Increased risk of suicidal thinking and behavior in children, adolescents and young adults; monitor for clinical worsening and unusual changes in all patients. Avoid in congenital long QT syndrome, bradycardia, hypokalemia, hypomagnesemia, recent MI, uncompensated heart failure; monitor ECG if therapy is considered. Discontinue therapy if persistent QTc measurements >500ms. Correct hypokalemia, hypomagnesemia before starting and periodically monitor. Monitor for serotonin syndrome; discontinue and treat if occurs. Screen for bipolar disorder, mania, or hypomania prior to initiation. Seizure disorder. Angle-closure glaucoma. Avoid in untreated anatomically narrow angles. Volume-depleted. Hyponatremia (esp. in elderly). Sexual dysfunction. Avoid abrupt cessation. Write ℞ for smallest practical amount. Reevaluate periodically. Hepatic or severe renal impairment (CrCl <20mL/min). Elderly. Pregnancy: effects on neonates exposed in 3rd trimester (see full labeling). Nursing mothers: monitor infants.

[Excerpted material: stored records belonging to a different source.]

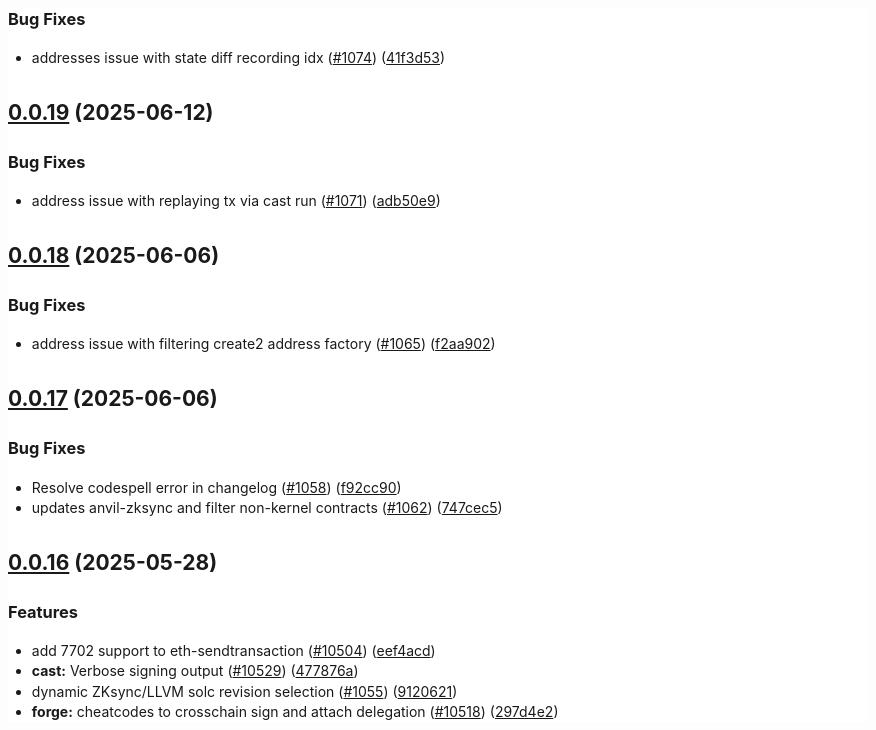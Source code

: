 ### Bug Fixes

* addresses issue with state diff recording idx ([#1074](https://github.com/matter-labs/foundry-zksync/issues/1074)) ([41f3d53](https://github.com/matter-labs/foundry-zksync/commit/41f3d53a9bcea13a9bf9ea50d2eff6abecc32d23))

## [0.0.19](https://github.com/matter-labs/foundry-zksync/compare/foundry-zksync-v0.0.18...foundry-zksync-v0.0.19) (2025-06-12)


### Bug Fixes

* address issue with replaying tx via cast run  ([#1071](https://github.com/matter-labs/foundry-zksync/issues/1071)) ([adb50e9](https://github.com/matter-labs/foundry-zksync/commit/adb50e9eb6331b2e81907a6ff117a5537d671938))

## [0.0.18](https://github.com/matter-labs/foundry-zksync/compare/foundry-zksync-v0.0.17...foundry-zksync-v0.0.18) (2025-06-06)


### Bug Fixes

* address issue with filtering create2 address factory  ([#1065](https://github.com/matter-labs/foundry-zksync/issues/1065)) ([f2aa902](https://github.com/matter-labs/foundry-zksync/commit/f2aa902841f3e820be32ccab56beb19f203341ab))

## [0.0.17](https://github.com/matter-labs/foundry-zksync/compare/foundry-zksync-v0.0.16...foundry-zksync-v0.0.17) (2025-06-06)


### Bug Fixes

* Resolve codespell error in changelog ([#1058](https://github.com/matter-labs/foundry-zksync/issues/1058)) ([f92cc90](https://github.com/matter-labs/foundry-zksync/commit/f92cc907b9e28c55ba1199d7fc032145901bbb0c))
* updates anvil-zksync and filter non-kernel contracts ([#1062](https://github.com/matter-labs/foundry-zksync/issues/1062)) ([747cec5](https://github.com/matter-labs/foundry-zksync/commit/747cec5cb6080bb0dccdd35880d0c8e5abe270b9))

## [0.0.16](https://github.com/matter-labs/foundry-zksync/compare/foundry-zksync-v0.0.15...foundry-zksync-v0.0.16) (2025-05-28)


### Features

* add 7702 support to eth-sendtransaction ([#10504](https://github.com/matter-labs/foundry-zksync/issues/10504)) ([eef4acd](https://github.com/matter-labs/foundry-zksync/commit/eef4acdbcb4dd8bfe0894052750b051fe5a31754))
* **cast:** Verbose signing output ([#10529](https://github.com/matter-labs/foundry-zksync/issues/10529)) ([477876a](https://github.com/matter-labs/foundry-zksync/commit/477876a87fea0cd8e2c398f23f836189f2aad58c))
* dynamic ZKsync/LLVM solc revision selection ([#1055](https://github.com/matter-labs/foundry-zksync/issues/1055)) ([9120621](https://github.com/matter-labs/foundry-zksync/commit/9120621eddb9372392da2cf574270f5136c5fd06))
* **forge:** cheatcodes to crosschain sign and attach delegation ([#10518](https://github.com/matter-labs/foundry-zksync/issues/10518)) ([297d4e2](https://github.com/matter-labs/foundry-zksync/commit/297d4e25e1da36a0f1a8e3d0f2e6850375bad3a9))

See Contraindications. Increased risk of serotonin syndrome with other serotonergic drugs (eg, triptans, tricyclic antidepressants, fentanyl, lithium, tramadol, tryptophan, buspirone, amphetamines, St. John's Wort) or with drugs that impair serotonin metabolism (eg, MAOIs, linezolid, IV methylene blue). Avoid drugs that prolong QT interval including Class 1A (eg, quinidine, procainamide) or Class III antiarrhythmics (eg, amiodarone, sotalol), antipsychotics (eg, chlorpromazine, thioridazine), antibiotics (eg, gatifloxacin, moxifloxacin), and others (eg, pentamidine, methadone, levomethadyl acetate). Avoid alcohol. Increased risk of bleeding with NSAIDs, aspirin, warfarin, and others that affect coagulation. May be potentiated by cimetidine, lithium, potent inhibitors of CYP2C19 or CYP3A4 (eg, azole antifungals). May be antagonized by carbamazepine. Increases metoprolol levels.
Nausea, diarrhea, dry mouth, somnolence, insomnia, increased sweating, ejaculation disorder, rhinitis, agitation, fatigue, anxiety, anorexia, arthralgia, myalgia; dose-dependent QT prolongation, mania/hypomania, discontinuation syndrome.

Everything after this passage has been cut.